BEGIN Data for processing

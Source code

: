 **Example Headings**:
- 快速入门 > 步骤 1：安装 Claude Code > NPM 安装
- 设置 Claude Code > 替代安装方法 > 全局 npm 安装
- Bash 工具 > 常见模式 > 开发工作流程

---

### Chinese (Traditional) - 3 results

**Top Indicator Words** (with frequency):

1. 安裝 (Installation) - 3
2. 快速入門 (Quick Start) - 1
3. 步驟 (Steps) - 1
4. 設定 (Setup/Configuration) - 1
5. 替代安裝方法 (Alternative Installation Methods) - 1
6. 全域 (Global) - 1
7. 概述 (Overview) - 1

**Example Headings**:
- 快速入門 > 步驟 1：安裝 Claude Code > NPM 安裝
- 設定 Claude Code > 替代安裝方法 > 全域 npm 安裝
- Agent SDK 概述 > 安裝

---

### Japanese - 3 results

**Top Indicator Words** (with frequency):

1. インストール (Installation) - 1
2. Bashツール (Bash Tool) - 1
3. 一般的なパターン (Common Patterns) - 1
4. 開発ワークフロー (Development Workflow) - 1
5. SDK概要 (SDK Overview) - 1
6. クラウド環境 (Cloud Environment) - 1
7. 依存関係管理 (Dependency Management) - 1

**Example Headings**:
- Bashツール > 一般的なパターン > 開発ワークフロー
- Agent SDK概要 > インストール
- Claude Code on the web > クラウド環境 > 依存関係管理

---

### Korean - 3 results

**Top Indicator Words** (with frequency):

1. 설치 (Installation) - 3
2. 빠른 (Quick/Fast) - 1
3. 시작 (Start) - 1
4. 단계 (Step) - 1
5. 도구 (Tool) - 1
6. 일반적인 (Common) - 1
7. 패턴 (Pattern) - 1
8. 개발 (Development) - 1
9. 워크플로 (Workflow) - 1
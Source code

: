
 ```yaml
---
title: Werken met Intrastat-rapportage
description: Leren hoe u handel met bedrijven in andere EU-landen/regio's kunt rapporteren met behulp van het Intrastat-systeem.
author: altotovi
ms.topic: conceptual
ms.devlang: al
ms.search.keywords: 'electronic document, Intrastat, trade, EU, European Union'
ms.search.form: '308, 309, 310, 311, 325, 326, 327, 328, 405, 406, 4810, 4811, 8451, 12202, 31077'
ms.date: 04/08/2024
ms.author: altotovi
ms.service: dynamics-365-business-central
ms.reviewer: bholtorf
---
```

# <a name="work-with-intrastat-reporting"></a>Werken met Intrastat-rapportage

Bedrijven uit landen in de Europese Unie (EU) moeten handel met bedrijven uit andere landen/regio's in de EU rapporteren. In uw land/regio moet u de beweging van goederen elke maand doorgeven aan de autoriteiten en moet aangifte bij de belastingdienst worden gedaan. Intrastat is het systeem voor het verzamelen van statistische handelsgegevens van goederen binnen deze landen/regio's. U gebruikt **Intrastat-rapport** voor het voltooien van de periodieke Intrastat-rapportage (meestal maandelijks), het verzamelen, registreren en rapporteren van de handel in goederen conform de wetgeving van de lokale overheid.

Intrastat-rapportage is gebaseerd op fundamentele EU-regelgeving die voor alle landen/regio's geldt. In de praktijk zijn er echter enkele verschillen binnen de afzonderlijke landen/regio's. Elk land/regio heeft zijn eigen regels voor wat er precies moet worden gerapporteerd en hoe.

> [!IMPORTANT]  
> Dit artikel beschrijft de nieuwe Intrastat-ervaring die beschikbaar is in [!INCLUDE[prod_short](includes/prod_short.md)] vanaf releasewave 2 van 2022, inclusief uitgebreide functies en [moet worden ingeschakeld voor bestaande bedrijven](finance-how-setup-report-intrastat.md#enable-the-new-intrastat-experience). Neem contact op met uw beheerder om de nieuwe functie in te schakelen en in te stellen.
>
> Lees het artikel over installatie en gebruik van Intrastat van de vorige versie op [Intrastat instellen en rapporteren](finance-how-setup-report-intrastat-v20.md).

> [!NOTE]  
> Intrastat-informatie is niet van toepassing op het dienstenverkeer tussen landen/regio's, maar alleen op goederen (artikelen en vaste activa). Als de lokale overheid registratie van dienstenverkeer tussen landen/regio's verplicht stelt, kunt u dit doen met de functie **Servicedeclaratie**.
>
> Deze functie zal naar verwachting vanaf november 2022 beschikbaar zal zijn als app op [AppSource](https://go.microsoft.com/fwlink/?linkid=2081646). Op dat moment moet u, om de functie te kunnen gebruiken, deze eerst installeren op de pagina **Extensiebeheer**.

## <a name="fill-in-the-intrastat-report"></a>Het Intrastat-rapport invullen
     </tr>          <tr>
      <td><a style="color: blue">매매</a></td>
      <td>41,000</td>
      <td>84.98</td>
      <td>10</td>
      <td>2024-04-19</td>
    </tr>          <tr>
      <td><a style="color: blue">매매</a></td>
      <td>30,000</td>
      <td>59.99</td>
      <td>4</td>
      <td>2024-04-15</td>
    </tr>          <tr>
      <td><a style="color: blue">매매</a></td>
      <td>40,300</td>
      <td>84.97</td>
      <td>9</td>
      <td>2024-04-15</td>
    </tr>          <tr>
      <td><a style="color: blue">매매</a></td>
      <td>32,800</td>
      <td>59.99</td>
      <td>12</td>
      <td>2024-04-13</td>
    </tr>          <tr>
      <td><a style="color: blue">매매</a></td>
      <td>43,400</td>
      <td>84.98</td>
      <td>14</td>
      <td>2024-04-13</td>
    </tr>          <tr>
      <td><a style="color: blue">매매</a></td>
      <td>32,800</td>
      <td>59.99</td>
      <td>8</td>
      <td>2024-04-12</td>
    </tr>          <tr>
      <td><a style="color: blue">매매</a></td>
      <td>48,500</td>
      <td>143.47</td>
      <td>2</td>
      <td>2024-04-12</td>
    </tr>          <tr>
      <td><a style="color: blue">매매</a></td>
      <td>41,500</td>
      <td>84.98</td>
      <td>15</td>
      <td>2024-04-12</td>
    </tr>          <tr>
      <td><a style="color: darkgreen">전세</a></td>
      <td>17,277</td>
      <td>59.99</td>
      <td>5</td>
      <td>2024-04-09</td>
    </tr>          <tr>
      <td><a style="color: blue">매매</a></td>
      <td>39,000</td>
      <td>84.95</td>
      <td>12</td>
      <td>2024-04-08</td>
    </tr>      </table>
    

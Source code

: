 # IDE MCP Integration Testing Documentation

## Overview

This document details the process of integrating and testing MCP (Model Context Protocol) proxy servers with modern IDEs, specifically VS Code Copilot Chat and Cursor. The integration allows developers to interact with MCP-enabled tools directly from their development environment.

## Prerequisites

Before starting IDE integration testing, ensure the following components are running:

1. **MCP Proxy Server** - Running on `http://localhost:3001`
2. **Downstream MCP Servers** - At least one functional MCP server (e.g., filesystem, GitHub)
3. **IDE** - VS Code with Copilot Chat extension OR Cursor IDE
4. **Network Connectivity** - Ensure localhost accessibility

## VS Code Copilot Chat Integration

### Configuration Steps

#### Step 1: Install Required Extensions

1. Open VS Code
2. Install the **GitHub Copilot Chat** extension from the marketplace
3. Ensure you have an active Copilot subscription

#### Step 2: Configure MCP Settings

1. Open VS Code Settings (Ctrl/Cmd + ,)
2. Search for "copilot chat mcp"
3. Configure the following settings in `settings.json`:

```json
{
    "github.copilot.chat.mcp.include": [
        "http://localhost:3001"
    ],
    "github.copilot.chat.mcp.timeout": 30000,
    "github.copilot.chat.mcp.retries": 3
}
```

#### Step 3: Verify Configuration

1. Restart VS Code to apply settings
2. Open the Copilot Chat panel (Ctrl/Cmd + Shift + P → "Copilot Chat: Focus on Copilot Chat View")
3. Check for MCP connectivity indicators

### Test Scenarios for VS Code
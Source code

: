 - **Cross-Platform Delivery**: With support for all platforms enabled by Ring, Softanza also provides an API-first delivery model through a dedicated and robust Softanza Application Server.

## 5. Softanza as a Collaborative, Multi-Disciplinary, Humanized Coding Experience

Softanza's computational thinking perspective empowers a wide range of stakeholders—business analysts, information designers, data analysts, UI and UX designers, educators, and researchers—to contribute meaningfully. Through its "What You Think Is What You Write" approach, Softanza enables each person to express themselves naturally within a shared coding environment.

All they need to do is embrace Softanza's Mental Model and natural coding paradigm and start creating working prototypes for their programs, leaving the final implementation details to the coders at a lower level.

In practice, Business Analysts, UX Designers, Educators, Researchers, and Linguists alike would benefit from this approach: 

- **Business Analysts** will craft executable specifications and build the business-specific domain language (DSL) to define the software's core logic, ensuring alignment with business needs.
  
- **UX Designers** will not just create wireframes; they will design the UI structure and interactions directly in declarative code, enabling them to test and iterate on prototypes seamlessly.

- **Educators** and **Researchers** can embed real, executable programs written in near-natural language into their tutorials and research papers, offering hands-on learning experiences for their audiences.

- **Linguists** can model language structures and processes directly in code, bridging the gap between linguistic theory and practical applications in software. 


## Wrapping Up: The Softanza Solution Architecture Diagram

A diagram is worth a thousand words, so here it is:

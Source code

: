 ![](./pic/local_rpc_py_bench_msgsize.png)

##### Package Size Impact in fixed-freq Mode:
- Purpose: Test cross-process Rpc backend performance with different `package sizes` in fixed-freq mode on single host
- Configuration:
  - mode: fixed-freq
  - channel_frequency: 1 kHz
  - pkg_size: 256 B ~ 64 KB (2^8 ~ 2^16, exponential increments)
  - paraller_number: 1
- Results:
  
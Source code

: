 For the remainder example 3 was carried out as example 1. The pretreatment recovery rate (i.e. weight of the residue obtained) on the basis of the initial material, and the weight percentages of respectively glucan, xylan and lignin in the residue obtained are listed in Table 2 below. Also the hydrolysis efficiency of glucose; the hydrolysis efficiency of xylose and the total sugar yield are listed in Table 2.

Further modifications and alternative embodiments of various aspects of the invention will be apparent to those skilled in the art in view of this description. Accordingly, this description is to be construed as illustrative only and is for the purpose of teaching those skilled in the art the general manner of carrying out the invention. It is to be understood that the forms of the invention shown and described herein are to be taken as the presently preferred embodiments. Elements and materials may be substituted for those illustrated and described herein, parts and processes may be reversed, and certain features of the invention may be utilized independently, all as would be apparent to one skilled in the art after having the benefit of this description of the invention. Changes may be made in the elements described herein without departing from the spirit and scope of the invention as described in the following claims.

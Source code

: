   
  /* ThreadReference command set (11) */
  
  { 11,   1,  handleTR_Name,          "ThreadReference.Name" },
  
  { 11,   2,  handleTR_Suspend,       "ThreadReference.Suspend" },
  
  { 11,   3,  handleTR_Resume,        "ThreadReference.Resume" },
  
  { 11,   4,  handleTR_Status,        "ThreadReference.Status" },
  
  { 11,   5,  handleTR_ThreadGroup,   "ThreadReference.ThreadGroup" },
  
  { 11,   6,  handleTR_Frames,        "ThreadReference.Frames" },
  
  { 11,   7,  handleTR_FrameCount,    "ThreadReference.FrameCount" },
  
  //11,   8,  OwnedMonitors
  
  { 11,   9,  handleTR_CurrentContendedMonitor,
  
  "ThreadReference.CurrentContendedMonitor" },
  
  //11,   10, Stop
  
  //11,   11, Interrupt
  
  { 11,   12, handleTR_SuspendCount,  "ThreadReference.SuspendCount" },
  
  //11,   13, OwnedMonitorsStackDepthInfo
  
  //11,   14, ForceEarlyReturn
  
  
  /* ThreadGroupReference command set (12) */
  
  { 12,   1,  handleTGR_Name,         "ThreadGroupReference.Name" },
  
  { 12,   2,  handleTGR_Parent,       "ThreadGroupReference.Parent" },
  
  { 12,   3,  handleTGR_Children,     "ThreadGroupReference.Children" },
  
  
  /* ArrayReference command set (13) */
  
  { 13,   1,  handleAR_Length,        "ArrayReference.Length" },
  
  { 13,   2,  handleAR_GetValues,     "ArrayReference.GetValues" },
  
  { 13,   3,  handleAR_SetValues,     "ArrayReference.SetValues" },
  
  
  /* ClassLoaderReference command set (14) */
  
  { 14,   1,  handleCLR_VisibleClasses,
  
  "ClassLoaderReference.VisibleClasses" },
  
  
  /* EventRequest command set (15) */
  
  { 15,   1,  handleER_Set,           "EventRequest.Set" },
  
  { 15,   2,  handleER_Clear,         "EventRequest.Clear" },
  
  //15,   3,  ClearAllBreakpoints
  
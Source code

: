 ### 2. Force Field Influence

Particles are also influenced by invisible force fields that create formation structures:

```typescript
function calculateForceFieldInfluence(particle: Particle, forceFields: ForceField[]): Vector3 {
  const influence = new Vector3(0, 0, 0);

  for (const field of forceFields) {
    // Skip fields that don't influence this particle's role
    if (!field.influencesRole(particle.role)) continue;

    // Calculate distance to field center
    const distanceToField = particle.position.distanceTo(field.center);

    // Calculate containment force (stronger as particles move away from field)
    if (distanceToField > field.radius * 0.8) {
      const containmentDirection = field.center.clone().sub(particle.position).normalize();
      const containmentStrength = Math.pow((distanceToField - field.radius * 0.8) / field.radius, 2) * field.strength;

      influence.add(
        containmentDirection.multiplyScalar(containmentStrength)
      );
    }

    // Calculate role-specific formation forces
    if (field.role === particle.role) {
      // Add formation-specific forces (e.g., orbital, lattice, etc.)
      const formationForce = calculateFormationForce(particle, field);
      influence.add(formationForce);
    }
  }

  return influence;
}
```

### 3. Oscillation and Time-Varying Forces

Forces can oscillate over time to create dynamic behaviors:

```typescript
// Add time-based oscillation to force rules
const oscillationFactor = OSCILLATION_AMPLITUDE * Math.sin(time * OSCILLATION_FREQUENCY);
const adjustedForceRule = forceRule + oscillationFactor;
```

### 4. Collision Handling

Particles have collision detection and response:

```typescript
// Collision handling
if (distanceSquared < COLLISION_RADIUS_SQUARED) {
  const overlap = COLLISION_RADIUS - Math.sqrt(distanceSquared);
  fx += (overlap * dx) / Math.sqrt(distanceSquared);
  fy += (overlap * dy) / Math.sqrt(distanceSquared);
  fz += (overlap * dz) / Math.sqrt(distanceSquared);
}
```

END Data for processing

The task: Please go through the data above and copy every line that has the word "localhost".

Task answer:
1. **MCP Proxy Server** - Running on `http://localhost:3001`
4. **Network Connectivity** - Ensure localhost accessibility
        "http://localhost:3001"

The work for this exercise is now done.